Here the requirement is to repeat every record exactly, in full.

DATASET EXTRACT Start Marker

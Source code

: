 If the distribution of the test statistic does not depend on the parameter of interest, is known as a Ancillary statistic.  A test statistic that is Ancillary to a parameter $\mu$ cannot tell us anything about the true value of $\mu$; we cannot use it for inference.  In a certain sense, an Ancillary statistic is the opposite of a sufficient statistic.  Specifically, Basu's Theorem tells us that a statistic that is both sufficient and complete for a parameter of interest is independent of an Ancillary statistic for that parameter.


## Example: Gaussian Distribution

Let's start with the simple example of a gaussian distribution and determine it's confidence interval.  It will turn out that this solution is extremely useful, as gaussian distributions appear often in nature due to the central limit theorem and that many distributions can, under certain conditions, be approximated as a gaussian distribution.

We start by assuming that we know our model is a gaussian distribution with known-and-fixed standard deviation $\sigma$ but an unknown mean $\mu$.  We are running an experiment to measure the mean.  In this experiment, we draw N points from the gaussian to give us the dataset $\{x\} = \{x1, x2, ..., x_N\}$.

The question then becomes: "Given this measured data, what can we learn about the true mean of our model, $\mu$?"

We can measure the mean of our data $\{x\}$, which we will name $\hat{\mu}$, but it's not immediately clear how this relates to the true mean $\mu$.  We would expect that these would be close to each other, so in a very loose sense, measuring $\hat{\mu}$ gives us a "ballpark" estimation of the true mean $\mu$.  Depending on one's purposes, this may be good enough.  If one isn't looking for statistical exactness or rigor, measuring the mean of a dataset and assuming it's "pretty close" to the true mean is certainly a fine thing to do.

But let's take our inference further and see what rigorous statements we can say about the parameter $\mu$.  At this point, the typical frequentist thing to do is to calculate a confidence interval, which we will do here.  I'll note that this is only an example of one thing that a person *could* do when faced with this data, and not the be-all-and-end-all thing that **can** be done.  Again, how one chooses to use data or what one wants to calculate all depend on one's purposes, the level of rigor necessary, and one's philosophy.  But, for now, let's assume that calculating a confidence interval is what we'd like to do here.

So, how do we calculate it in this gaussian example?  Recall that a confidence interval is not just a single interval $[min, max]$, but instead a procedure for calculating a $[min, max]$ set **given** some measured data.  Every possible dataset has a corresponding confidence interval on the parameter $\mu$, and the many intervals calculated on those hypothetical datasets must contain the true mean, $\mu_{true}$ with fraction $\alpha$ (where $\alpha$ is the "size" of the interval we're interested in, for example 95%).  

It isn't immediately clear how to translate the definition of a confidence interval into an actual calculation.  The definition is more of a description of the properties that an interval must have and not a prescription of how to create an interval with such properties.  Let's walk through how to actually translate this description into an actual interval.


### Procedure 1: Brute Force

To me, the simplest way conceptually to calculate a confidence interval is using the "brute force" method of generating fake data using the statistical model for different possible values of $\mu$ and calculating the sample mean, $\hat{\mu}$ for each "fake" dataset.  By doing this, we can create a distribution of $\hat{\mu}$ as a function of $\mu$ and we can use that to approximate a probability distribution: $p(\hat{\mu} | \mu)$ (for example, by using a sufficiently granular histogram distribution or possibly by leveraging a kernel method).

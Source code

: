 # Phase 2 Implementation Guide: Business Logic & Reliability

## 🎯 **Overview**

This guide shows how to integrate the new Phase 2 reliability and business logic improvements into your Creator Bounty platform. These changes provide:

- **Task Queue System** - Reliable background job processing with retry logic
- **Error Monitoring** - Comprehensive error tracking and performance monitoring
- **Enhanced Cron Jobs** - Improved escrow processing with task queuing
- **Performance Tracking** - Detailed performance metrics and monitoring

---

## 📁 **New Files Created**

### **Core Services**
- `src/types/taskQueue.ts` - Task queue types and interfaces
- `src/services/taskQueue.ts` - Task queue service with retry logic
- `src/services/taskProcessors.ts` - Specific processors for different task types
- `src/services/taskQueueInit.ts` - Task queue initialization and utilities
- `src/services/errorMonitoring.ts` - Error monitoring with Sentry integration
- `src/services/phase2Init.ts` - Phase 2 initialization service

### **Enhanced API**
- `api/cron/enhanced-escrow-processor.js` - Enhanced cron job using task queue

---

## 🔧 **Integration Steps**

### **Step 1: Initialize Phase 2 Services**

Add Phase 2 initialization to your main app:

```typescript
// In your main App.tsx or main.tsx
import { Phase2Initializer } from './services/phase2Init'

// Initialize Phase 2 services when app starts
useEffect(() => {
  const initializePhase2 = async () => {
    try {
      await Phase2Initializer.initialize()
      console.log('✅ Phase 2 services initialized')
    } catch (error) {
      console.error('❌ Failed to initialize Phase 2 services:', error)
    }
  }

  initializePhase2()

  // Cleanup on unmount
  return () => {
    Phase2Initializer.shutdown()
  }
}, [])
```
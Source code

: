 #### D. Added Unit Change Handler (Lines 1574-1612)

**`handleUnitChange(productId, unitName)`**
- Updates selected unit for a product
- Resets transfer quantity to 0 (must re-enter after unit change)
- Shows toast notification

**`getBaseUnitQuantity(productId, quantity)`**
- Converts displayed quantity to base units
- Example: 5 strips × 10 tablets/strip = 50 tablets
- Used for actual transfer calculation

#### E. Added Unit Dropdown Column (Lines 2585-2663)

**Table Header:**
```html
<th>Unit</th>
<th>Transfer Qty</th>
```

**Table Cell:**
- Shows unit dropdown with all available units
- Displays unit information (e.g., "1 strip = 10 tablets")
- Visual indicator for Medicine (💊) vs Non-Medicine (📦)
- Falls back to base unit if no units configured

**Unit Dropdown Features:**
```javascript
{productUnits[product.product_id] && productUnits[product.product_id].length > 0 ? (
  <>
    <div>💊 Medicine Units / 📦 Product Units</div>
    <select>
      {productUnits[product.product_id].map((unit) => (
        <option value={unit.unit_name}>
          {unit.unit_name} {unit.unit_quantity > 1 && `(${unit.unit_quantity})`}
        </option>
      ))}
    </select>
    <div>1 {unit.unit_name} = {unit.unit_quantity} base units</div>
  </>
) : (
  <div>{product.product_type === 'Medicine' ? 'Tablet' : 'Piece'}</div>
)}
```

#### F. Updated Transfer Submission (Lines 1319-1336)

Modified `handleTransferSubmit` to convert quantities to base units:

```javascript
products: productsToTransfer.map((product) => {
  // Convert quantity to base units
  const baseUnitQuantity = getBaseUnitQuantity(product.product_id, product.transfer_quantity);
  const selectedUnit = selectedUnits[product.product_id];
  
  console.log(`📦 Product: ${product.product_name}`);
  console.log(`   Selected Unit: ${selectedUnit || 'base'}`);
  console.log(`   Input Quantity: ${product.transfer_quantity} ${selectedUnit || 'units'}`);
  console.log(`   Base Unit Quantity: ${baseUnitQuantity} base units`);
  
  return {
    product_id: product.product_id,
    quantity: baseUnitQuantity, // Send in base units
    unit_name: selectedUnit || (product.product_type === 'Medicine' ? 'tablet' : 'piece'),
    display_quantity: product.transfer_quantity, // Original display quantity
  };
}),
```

DATASET EXTRACT End Marker

## RESPONSE TO THE EXERCISE:
Source code

: If the distribution of the test statistic does not depend on the parameter of interest, is known as a Ancillary statistic.  A test statistic that is Ancillary to a parameter $\mu$ cannot tell us anything about the true value of $\mu$; we cannot use it for inference.  In a certain sense, an Ancillary statistic is the opposite of a sufficient statistic.  Specifically, Basu's Theorem tells us that a statistic that is both sufficient and complete for a parameter of interest is independent of an Ancillary statistic for that parameter.


## Example: Gaussian Distribution

Let's start with the simple example of a gaussian distribution and determine it's confidence interval.  It will turn out that this solution is extremely useful, as gaussian distributions appear often in nature due to the central limit theorem and that many distributions can, under certain conditions, be approximated as a gaussian distribution.

We start by assuming that we know our model is a gaussian distribution with known-and-fixed standard deviation $\sigma$ but an unknown mean $\mu$.  We are running an experiment to measure the mean.  In this experiment, we draw N points from the gaussian to give us the dataset $\{x\} = \{x1, x2, ..., x_N\}$.

The question then becomes: "Given this measured data, what can we learn about the true mean of our model, $\mu$?"

We can measure the mean of our data $\{x\}$, which we will name $\hat{\mu}$, but it's not immediately clear how this relates to the true mean $\mu$.  We would expect that these would be close to each other, so in a very loose sense, measuring $\hat{\mu}$ gives us a "ballpark" estimation of the true mean $\mu$.  Depending on one's purposes, this may be good enough.  If one isn't looking for statistical exactness or rigor, measuring the mean of a dataset and assuming it's "pretty close" to the true mean is certainly a fine thing to do.

But let's take our inference further and see what rigorous statements we can say about the parameter $\mu$.  At this point, the typical frequentist thing to do is to calculate a confidence interval, which we will do here.  I'll note that this is only an example of one thing that a person *could* do when faced with this data, and not the be-all-and-end-all thing that **can** be done.  Again, how one chooses to use data or what one wants to calculate all depend on one's purposes, the level of rigor necessary, and one's philosophy.  But, for now, let's assume that calculating a confidence interval is what we'd like to do here.

So, how do we calculate it in this gaussian example?  Recall that a confidence interval is not just a single interval $[min, max]$, but instead a procedure for calculating a $[min, max]$ set **given** some measured data.  Every possible dataset has a corresponding confidence interval on the parameter $\mu$, and the many intervals calculated on those hypothetical datasets must contain the true mean, $\mu_{true}$ with fraction $\alpha$ (where $\alpha$ is the "size" of the interval we're interested in, for example 95%).  

It isn't immediately clear how to translate the definition of a confidence interval into an actual calculation.  The definition is more of a description of the properties that an interval must have and not a prescription of how to create an interval with such properties.  Let's walk through how to actually translate this description into an actual interval.


### Procedure 1: Brute Force

To me, the simplest way conceptually to calculate a confidence interval is using the "brute force" method of generating fake data using the statistical model for different possible values of $\mu$ and calculating the sample mean, $\hat{\mu}$ for each "fake" dataset.  By doing this, we can create a distribution of $\hat{\mu}$ as a function of $\mu$ and we can use that to approximate a probability distribution: $p(\hat{\mu} | \mu)$ (for example, by using a sufficiently granular histogram distribution or possibly by leveraging a kernel method).

Source code

: # Phase 2 Implementation Guide: Business Logic & Reliability

## 🎯 **Overview**

This guide shows how to integrate the new Phase 2 reliability and business logic improvements into your Creator Bounty platform. These changes provide:

- **Task Queue System** - Reliable background job processing with retry logic
- **Error Monitoring** - Comprehensive error tracking and performance monitoring
- **Enhanced Cron Jobs** - Improved escrow processing with task queuing
- **Performance Tracking** - Detailed performance metrics and monitoring

---

## 📁 **New Files Created**

### **Core Services**
- `src/types/taskQueue.ts` - Task queue types and interfaces
- `src/services/taskQueue.ts` - Task queue service with retry logic
- `src/services/taskProcessors.ts` - Specific processors for different task types
- `src/services/taskQueueInit.ts` - Task queue initialization and utilities
- `src/services/errorMonitoring.ts` - Error monitoring with Sentry integration
- `src/services/phase2Init.ts` - Phase 2 initialization service

### **Enhanced API**
- `api/cron/enhanced-escrow-processor.js` - Enhanced cron job using task queue

---

## 🔧 **Integration Steps**

### **Step 1: Initialize Phase 2 Services**

Add Phase 2 initialization to your main app:

```typescript
// In your main App.tsx or main.tsx
import { Phase2Initializer } from './services/phase2Init'

// Initialize Phase 2 services when app starts
useEffect(() => {
  const initializePhase2 = async () => {
    try {
      await Phase2Initializer.initialize()
      console.log('✅ Phase 2 services initialized')
    } catch (error) {
      console.error('❌ Failed to initialize Phase 2 services:', error)
    }
  }

  initializePhase2()

  // Cleanup on unmount
  return () => {
    Phase2Initializer.shutdown()
  }
}, [])
```
Source code

: #### D. Added Unit Change Handler (Lines 1574-1612)

**`handleUnitChange(productId, unitName)`**
- Updates selected unit for a product
- Resets transfer quantity to 0 (must re-enter after unit change)
- Shows toast notification

**`getBaseUnitQuantity(productId, quantity)`**
- Converts displayed quantity to base units
- Example: 5 strips × 10 tablets/strip = 50 tablets
- Used for actual transfer calculation

#### E. Added Unit Dropdown Column (Lines 2585-2663)

**Table Header:**
```html
<th>Unit</th>
<th>Transfer Qty</th>
```

**Table Cell:**
- Shows unit dropdown with all available units
- Displays unit information (e.g., "1 strip = 10 tablets")
- Visual indicator for Medicine (💊) vs Non-Medicine (📦)
- Falls back to base unit if no units configured

**Unit Dropdown Features:**
```javascript
{productUnits[product.product_id] && productUnits[product.product_id].length > 0 ? (
  <>
    <div>💊 Medicine Units / 📦 Product Units</div>
    <select>
      {productUnits[product.product_id].map((unit) => (
        <option value={unit.unit_name}>
          {unit.unit_name} {unit.unit_quantity > 1 && `(${unit.unit_quantity})`}
        </option>
      ))}
    </select>
    <div>1 {unit.unit_name} = {unit.unit_quantity} base units</div>
  </>
) : (
  <div>{product.product_type === 'Medicine' ? 'Tablet' : 'Piece'}</div>
)}
```

#### F. Updated Transfer Submission (Lines 1319-1336)

Modified `handleTransferSubmit` to convert quantities to base units:

```javascript
products: productsToTransfer.map((product) => {
  // Convert quantity to base units
  const baseUnitQuantity = getBaseUnitQuantity(product.product_id, product.transfer_quantity);
  const selectedUnit = selectedUnits[product.product_id];
  
  console.log(`📦 Product: ${product.product_name}`);
  console.log(`   Selected Unit: ${selectedUnit || 'base'}`);
  console.log(`   Input Quantity: ${product.transfer_quantity} ${selectedUnit || 'units'}`);
  console.log(`   Base Unit Quantity: ${baseUnitQuantity} base units`);
  
  return {
    product_id: product.product_id,
    quantity: baseUnitQuantity, // Send in base units
    unit_name: selectedUnit || (product.product_type === 'Medicine' ? 'tablet' : 'piece'),
    display_quantity: product.transfer_quantity, // Original display quantity
  };
}),
```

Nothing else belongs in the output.